- When PERK inhibitors turn out to be new potent RIPK1 inhibitors: critical issues on the specificity and use of GSK2606414 and GSK2656157.
When PERK inhibitors turn out to be new potent RIPK1 inhibitors: critical issues on the specificity and use of GSK2606414 and GSK2656157.
Accumulation of unfolded proteins in the endoplasmic reticulum (ER) causes a state of cellular stress known as ER stress. The cells respond to ER stress by activating the unfolded protein response (UPR), a signaling network emerging from the ER-anchored receptors IRE1α, PERK and ATF6. The UPR aims at restoring ER protein-folding homeostasis, but turns into a toxic signal when the stress is too severe or prolonged. Recent studies have demonstrated links between the UPR and inflammation. Consequently, small molecule inhibitors of IRE1α and PERK have become attractive tools for the potential therapeutic manipulation of the UPR in inflammatory conditions.
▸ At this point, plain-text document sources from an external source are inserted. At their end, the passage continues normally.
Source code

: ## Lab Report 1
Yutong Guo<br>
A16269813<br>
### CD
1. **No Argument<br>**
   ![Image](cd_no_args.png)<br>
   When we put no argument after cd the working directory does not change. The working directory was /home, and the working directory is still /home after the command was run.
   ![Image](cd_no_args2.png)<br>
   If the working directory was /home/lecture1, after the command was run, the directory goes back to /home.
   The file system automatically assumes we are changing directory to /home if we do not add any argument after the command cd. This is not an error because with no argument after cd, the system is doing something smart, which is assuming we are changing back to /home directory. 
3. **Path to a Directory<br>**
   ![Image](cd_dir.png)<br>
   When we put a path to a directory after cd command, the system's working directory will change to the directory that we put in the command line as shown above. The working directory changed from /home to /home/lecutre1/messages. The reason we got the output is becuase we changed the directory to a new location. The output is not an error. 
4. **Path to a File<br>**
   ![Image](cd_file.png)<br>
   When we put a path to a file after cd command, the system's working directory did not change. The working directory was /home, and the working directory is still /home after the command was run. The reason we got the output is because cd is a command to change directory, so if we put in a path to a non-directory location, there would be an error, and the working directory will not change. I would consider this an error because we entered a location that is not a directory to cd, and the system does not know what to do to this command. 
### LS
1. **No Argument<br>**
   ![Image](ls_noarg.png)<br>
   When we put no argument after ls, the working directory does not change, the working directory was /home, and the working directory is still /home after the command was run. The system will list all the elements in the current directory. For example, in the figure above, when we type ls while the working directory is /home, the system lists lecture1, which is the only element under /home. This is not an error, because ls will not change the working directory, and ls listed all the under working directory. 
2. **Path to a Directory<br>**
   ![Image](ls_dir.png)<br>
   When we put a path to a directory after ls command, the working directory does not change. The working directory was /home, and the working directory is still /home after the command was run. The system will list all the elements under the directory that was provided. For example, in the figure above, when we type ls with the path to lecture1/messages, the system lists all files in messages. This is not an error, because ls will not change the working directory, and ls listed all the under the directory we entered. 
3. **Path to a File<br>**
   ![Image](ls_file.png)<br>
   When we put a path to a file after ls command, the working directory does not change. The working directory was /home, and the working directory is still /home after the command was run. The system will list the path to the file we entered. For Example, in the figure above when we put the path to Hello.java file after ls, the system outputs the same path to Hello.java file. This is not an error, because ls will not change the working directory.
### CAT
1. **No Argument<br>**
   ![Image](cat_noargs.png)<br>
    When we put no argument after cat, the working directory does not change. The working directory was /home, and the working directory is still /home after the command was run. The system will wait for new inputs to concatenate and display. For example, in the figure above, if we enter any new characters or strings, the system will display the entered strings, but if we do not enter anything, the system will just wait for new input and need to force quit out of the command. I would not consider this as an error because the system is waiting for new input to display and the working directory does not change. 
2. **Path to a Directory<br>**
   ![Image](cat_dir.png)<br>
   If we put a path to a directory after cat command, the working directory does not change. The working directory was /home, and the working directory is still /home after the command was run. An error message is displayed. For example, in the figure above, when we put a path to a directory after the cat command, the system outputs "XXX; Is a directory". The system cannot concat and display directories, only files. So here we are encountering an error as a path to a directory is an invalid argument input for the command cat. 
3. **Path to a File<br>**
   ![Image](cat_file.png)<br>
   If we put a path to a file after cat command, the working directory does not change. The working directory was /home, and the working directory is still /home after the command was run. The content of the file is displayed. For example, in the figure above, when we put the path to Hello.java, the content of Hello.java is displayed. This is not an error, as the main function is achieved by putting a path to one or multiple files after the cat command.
TNF is a master pro-inflammatory cytokine that drives inflammation either directly by promoting gene activation, or indirectly by inducing RIPK1 kinase-dependent cell death, in the form of apoptosis or necroptosis. To evaluate the potential contribution of the UPR to TNF-induced cell death, we tested the effects of two commonly used PERK inhibitors, GSK2606414 and GSK2656157. Surprisingly, we observed that both compounds completely repressed TNF-mediated RIPK1 kinase-dependent death, but found that this effect was independent of PERK inactivation. Indeed, these two compounds turned out to be direct RIPK1 inhibitors, with comparable potency to the recently developed RIPK1 inhibitor GSK'963 (about 100 times more potent than NEC-1s). Importantly, these compounds completely inhibited TNF-mediated RIPK1-dependent cell death at a concentration that did not affect PERK activity in cells. In vivo, GSK2656157 administration protected mice from lethal doses of TNF independently of PERK inhibition and as efficiently as GSK'963. Together, our results not only report on new and very potent RIPK1 inhibitors but also highlight the risk of misinterpretation when using these two PERK inhibitors in the context of ER stress, cell death and inflammation.